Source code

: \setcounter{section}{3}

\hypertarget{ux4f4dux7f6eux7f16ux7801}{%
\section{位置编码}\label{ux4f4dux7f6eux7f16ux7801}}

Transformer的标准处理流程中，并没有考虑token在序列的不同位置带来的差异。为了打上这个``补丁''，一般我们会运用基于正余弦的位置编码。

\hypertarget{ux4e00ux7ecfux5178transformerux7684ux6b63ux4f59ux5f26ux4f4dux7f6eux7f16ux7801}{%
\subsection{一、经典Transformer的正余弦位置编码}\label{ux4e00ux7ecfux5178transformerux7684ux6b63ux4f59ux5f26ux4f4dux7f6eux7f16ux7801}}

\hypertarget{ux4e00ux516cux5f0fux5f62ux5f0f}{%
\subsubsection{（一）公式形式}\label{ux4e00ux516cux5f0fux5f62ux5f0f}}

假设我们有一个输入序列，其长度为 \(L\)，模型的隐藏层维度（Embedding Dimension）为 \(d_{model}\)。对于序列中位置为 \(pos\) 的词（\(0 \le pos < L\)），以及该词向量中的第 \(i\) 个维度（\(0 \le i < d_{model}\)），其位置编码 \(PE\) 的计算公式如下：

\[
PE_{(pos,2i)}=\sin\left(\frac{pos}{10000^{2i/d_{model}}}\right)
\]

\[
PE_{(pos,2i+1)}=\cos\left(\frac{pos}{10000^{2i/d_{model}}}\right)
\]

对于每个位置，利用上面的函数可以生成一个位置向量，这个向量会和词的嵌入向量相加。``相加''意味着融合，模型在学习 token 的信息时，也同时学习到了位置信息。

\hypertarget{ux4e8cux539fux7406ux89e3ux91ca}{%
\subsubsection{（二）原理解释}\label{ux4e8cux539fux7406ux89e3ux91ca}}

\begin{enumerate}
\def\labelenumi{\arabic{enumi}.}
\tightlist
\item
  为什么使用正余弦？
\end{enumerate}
* * *
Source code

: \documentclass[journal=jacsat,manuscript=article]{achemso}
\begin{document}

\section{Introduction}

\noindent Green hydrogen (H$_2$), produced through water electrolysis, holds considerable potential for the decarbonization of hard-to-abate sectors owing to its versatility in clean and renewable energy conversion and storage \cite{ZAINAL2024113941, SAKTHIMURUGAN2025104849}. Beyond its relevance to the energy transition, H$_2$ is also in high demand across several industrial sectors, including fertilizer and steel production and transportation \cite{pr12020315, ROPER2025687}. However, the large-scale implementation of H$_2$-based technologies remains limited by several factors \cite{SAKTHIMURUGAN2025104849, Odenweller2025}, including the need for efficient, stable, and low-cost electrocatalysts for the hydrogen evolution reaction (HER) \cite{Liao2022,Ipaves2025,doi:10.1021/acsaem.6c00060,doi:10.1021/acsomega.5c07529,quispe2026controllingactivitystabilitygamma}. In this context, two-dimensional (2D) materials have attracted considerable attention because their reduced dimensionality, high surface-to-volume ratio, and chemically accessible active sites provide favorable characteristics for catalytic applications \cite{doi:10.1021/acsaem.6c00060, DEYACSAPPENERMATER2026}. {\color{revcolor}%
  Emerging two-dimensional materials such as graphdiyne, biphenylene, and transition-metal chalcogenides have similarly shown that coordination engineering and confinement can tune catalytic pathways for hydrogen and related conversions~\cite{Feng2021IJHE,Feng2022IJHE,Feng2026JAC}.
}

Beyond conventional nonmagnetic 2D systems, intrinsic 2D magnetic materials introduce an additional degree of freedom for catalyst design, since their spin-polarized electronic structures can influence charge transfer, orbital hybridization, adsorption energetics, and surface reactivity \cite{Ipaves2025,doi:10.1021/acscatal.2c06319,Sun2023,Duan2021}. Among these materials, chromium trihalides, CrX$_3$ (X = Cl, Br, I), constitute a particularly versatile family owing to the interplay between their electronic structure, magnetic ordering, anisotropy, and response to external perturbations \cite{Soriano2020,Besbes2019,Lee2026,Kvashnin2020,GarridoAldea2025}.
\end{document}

ABOUT THIS EXERCISE »
Take from the listing above each line in which the string "frac" is found.

ANSWER BOX »
PE_{(pos,2i)}=\sin\left(\frac{pos}{10000^{2i/d_{model}}}\right)
PE_{(pos,2i+1)}=\cos\left(\frac{pos}{10000^{2i/d_{model}}}\right)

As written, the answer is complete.